If a daily trip to the vegetable patch to harvest vegetables and to the chicken coop to gather eggs means a woman is a femivore, then so be it, though I think the term is rather silly. Historically speaking, folks who did those things were just called "farmers," at least if they sold their produce or eggs. Otherwise, they were called "gardeners who kept chickens."
Every day I visit our hens, check their feed and water, and collect eggs. In the summer I freeze, can, and dry fruits and vegetables, and this year hope for a good honey harvest from the beehives. I never thought I was "radical" (see Shannon Hayes's 2010 book, Radical Homemakers).
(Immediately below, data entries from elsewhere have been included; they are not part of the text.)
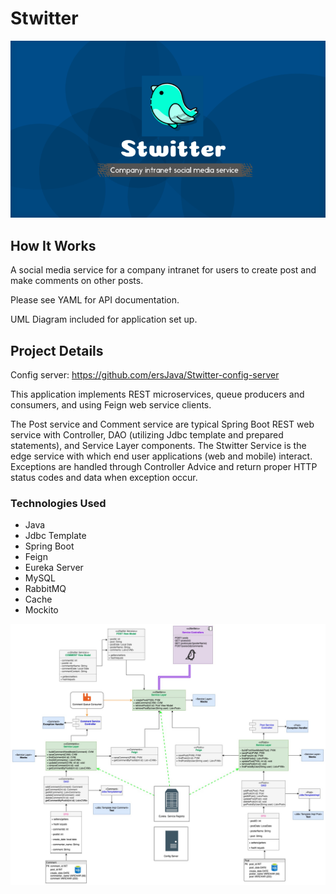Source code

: # Stwitter

<img src="https://github.com/ersJava/stwitter/blob/master/Screen%20Shot%202019-10-02%20at%209.57.04%20PM.png" alt="Stwitter store mock up">


## How It Works

A social media service for a company intranet for users to create post and make comments on other posts.

Please see YAML for API documentation. 

UML Diagram included for application set up.

## Project Details

Config server: https://github.com/ersJava/Stwitter-config-server

This application implements REST microservices, queue producers and consumers, and using Feign web service clients.

The Post service and Comment service are typical Spring Boot REST web service with Controller, DAO (utilizing Jdbc template and prepared statements), and Service Layer components. The Stwitter Service is the edge service with which end user applications (web and mobile) interact. Exceptions are handled through Controller Advice and return proper HTTP status codes and data when exception occur.

### Technologies Used
* Java
* Jdbc Template
* Spring Boot
* Feign
* Eureka Server
* MySQL
* RabbitMQ
* Cache
* Mockito


![UML Diagram](StwitterUMLDiagram.jpg)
Rather, I've been inspired to live a little more like my grandmother did. I always admired her and her simple farmer's life.
In last week's New York Times article "The Femivore's Dilemma," Peggy Orenstein describes the trend among educated women in the West to leave successful but unsatisfying careers to reconnect with nature by keeping bees and chickens and growing vegetables. While the term is a play off of Michael Pollan's The Omnivore's Dilemma, Orenstein uses femivore to describe women who are taking "the very principles of self-sufficiency, autonomy and personal fulfillment that drove [them] into the work force in the first place," and applying them in the home.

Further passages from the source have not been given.